'''

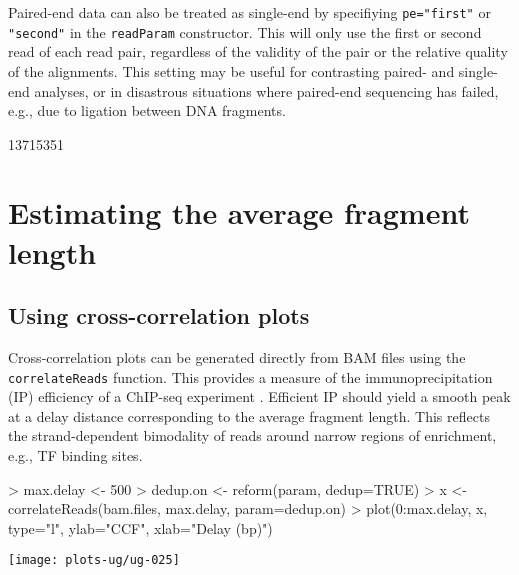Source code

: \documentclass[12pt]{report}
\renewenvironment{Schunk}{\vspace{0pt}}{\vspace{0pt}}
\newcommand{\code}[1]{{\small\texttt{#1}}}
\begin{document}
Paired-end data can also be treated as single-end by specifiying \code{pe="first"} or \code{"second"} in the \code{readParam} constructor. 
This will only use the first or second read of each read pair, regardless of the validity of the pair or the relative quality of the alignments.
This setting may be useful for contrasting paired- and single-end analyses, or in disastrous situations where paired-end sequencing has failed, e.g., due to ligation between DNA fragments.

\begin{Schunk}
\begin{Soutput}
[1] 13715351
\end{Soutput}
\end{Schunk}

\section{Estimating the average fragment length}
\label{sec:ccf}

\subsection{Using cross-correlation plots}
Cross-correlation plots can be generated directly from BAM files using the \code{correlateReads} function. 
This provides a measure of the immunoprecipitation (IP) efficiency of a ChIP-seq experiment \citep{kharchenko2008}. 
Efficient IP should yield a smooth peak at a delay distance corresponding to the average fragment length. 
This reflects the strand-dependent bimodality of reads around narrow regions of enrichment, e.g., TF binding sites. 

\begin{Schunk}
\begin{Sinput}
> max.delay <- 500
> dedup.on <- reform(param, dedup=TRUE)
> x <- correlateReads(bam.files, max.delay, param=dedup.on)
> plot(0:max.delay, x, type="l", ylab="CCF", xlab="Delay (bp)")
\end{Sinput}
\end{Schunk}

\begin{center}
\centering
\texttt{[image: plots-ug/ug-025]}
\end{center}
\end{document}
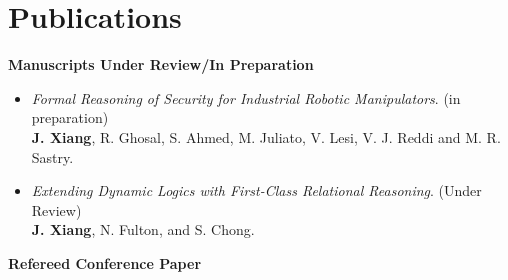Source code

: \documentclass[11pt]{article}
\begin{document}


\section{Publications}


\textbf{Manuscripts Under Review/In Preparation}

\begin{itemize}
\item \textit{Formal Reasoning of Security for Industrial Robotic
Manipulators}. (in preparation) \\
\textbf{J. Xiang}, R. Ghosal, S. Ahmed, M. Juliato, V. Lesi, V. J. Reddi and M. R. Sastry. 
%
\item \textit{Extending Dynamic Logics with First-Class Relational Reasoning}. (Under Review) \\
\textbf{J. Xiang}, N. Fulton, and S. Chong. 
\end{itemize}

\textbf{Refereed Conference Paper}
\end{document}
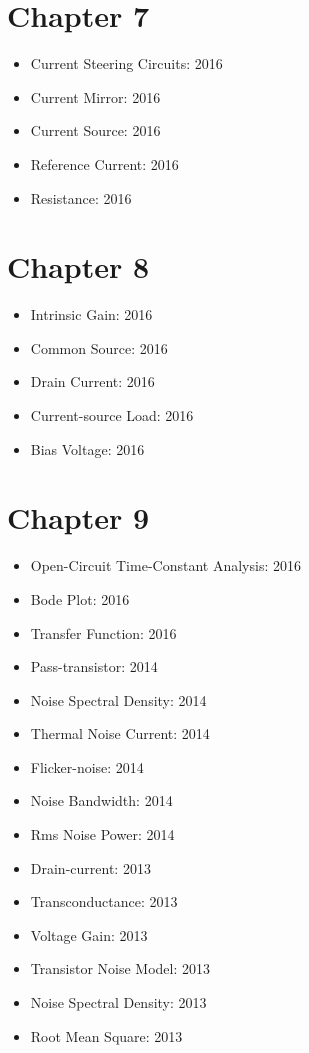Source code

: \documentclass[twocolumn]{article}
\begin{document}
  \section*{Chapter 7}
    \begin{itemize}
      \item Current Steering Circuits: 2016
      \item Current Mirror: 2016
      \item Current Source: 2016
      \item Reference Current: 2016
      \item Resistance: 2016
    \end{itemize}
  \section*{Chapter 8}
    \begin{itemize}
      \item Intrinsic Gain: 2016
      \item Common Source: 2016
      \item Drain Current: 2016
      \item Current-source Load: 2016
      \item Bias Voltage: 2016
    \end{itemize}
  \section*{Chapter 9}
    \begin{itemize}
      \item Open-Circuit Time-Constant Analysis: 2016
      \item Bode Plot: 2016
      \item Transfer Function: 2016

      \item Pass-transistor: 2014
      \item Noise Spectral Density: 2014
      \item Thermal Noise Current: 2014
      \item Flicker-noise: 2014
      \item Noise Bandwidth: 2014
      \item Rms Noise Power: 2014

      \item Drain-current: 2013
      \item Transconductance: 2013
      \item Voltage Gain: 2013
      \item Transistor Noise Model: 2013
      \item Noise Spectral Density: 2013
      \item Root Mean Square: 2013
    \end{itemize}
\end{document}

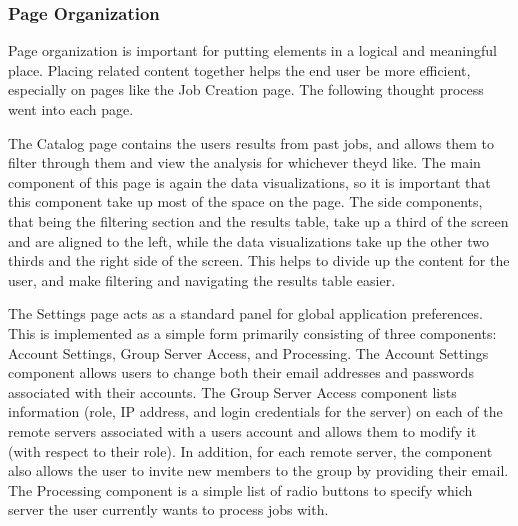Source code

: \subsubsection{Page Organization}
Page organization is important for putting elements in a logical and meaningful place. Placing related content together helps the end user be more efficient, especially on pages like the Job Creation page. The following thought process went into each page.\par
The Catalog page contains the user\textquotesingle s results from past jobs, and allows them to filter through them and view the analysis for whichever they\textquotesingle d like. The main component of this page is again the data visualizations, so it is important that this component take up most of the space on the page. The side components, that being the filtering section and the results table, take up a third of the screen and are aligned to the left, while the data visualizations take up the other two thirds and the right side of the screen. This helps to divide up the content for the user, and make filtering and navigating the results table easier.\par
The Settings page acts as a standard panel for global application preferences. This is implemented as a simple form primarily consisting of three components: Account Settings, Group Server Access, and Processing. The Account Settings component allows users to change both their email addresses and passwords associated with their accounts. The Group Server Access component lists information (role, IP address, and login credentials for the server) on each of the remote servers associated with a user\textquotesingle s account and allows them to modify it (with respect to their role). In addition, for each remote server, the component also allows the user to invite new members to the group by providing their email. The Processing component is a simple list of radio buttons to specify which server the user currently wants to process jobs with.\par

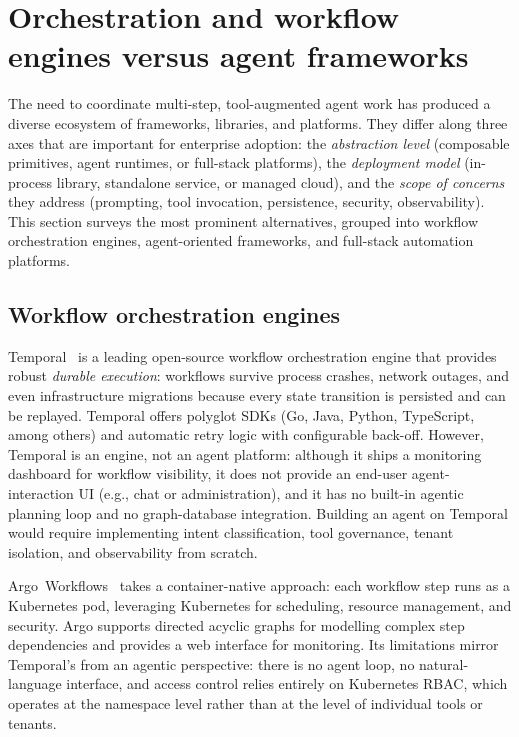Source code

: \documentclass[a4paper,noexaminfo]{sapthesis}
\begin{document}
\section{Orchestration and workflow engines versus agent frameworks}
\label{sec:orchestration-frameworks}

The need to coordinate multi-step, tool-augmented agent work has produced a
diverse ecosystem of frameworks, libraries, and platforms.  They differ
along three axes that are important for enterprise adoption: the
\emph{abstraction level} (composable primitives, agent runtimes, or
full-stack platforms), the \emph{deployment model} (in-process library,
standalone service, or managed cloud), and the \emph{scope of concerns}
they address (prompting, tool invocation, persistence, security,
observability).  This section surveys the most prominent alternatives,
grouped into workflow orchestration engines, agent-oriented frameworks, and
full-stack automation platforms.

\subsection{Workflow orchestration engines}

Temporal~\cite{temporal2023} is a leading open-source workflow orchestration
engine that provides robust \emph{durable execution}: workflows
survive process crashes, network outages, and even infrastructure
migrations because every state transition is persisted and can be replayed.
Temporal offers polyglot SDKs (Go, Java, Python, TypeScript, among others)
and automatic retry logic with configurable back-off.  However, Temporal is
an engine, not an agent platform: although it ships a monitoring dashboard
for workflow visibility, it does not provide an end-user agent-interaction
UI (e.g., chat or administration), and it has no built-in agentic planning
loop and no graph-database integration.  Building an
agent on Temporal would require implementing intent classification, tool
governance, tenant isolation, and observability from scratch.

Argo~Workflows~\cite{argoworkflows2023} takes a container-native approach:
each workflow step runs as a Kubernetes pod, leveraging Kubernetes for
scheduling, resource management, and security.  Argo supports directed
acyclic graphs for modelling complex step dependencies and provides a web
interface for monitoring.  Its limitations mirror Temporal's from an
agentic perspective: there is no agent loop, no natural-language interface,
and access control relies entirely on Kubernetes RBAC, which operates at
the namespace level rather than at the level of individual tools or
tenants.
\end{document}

'''

* YOUR OBJECTIVE *
Only the count is wanted: report how many lines of the material above hold the word "documentclass".

* EXPECTED ANSWER *
4